Tüm yönelimlere karşı mücadeleden geri adım atmayacakları mesajını da veren Başaran, “Çünkü bu zorlukların sonunda özgür bir geleceği inşa edebileceğimize inanıyoruz. Bugün konjektör, siyaset bizi hedef gösteriyor olabilir ama şu gerçekliği de değiştiremiyor. Bizler bu ülkedeki siyasetin belirleyicisi olmaya, ülkenin geleceğinde belirleyici pozisyon da olmaya devam edeceğiz. Bu sorun mutlaka demokratik ve müzakere yollarıyla çözülecek. Ülke bunun da farkına varacak ve bugün dayatıla yöntemler de boşa çıkacak” diye ekledi.  

'MUHALEFET DAHA CESUR ADIMLAR ATMALI'

“Kürdün duygusunu anlamayan, hissiyatından, sosyolojisinden uzak olan hiçbir siyaset bu topraklarda başarılı olamayacak” diyen Başaran, şöyle konuştu: “İktidar ve muhalefet Kürtlerde oluşan kırılmanın, yarattığı tahribatların sonuçlarının farkında değiller. Kürtler, ‘bizim seçtiklerimiz her defasında bir biçimde yargıyla yüz yüze bırakılıyor’ diyecek. Kürt sorunu mahkeme salonlarına taşınması, orada çözülmeye çalışılması Kürtlerde çok derin yaralar bırakacak. Muhalefet bunun ne kadar farkında bunu ne kadar öngörüyor, bilmiyoruz. Bu kadar savunulacak bir meselede tavır koyamayan bir muhalefet bu ülkenin en temel sorununu nasıl çözecek, cesaret nasıl gösterecek. Hepimizin aklında soru işaretleri var.
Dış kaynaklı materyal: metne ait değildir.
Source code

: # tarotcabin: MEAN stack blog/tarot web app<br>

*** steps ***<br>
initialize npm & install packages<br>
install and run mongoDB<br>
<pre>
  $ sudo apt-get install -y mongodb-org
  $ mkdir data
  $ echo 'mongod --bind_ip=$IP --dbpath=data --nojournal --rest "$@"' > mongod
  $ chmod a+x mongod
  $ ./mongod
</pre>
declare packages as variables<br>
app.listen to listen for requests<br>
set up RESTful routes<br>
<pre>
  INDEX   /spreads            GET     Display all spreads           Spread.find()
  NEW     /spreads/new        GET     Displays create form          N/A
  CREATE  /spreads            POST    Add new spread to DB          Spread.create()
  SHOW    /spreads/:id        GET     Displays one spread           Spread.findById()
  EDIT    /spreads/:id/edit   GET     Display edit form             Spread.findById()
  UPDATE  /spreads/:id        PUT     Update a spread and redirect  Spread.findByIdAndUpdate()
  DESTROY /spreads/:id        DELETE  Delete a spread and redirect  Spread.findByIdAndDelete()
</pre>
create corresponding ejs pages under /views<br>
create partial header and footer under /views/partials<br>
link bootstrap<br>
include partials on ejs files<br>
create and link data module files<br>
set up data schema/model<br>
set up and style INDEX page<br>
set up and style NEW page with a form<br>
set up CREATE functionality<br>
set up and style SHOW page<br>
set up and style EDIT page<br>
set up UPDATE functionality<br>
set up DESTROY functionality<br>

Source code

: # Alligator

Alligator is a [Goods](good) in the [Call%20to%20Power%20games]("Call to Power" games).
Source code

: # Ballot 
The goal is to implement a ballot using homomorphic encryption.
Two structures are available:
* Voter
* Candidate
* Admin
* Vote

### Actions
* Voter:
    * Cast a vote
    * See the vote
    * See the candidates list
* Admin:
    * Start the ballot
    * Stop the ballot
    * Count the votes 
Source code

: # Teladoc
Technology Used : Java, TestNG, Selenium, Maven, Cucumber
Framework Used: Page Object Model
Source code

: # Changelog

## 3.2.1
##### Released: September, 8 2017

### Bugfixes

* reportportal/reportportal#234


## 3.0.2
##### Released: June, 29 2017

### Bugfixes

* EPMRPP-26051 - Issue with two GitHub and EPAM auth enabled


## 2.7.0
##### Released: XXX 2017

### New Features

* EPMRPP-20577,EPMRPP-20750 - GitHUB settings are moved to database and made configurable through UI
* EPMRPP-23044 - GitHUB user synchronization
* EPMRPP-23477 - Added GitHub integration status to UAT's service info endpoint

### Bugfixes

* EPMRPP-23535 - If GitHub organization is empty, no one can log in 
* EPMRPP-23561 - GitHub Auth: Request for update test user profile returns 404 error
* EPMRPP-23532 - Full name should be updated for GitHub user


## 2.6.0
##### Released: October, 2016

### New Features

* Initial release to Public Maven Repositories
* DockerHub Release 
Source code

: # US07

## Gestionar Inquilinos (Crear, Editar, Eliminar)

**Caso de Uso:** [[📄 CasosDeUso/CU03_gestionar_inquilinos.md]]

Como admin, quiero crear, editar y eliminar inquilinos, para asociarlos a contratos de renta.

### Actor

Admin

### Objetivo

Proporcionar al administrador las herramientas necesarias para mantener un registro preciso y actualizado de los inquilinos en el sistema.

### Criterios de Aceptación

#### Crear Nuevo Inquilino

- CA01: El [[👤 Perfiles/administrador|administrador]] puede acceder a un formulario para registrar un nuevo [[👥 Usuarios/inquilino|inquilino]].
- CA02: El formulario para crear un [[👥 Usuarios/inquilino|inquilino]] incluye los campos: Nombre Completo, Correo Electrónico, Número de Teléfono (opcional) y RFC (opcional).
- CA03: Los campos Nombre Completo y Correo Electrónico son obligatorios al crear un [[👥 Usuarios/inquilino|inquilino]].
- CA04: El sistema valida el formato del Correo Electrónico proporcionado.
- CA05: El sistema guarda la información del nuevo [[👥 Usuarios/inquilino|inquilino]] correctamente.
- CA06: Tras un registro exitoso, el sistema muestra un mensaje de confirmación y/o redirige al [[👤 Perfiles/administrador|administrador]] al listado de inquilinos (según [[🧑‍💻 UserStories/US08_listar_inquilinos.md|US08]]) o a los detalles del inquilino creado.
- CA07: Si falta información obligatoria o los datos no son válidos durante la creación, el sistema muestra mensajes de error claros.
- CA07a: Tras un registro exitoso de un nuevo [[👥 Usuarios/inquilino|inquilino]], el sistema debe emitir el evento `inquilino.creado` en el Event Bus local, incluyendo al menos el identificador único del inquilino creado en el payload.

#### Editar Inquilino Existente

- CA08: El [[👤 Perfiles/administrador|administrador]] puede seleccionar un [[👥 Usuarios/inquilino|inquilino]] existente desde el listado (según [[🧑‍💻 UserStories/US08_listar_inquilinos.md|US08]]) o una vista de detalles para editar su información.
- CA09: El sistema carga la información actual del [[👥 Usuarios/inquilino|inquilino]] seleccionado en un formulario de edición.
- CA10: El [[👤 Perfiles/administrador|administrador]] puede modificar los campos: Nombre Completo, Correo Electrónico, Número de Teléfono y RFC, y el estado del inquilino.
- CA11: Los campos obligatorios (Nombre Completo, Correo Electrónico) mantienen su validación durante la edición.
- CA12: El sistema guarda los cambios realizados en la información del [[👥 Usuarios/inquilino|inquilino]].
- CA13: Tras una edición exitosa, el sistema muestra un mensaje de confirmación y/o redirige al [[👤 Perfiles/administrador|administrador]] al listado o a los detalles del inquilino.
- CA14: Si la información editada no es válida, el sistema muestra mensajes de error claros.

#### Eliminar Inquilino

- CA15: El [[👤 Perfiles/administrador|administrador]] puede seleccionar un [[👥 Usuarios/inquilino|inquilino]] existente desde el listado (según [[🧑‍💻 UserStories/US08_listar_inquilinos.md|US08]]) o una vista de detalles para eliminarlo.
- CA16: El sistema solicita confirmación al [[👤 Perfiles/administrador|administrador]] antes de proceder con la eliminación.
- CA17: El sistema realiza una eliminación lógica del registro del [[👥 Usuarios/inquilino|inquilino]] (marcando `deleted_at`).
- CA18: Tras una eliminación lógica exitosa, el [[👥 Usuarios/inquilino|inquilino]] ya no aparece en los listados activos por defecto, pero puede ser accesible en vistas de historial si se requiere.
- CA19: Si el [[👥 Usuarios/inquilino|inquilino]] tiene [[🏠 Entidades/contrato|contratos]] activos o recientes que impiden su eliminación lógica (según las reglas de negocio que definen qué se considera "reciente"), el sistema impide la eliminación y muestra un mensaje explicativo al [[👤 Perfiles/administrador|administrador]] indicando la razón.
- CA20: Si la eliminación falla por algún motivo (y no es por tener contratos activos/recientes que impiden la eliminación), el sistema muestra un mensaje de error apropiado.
Bugün Türkiye’nin geleceğini inşa etme konusunda iddia sahibi olanların daha cesur hamleler ve adımlar atması gerektiğini düşünüyoruz."

'SİYASİ BİR TUZAK VAR'

Güzel şahsında yürüyen bütün sürecin anti demokratik, haksız, hukuksuz ve siyasi bir operasyonun parçası olduğunu söyleyen Gülistan Kılıç Koçyiğit de yaşanan süreci “Devletin, yargının ve siyasi iktidarın kurduğu bir tuzak” sözleriyle tanımladı. “İktidarın ‘bekletelim günü geldiğinde kullanabiliriz’ diyerek siyasi bir hesapla hareket ettiği çok açık” diyen Koçyiğit, “HDP dışındaki bütün muhalefetin dokunulmazlığın kaldırılmasına evet oyu vermiş olması Kürt sorunun ne kadar kadim bir sorun olduğunu ve ‘söz konusu devlet ise gerisi teferruattır’ sözünün nasıl doğrulandığını göstermiş oldu” ifadelerini kullandı.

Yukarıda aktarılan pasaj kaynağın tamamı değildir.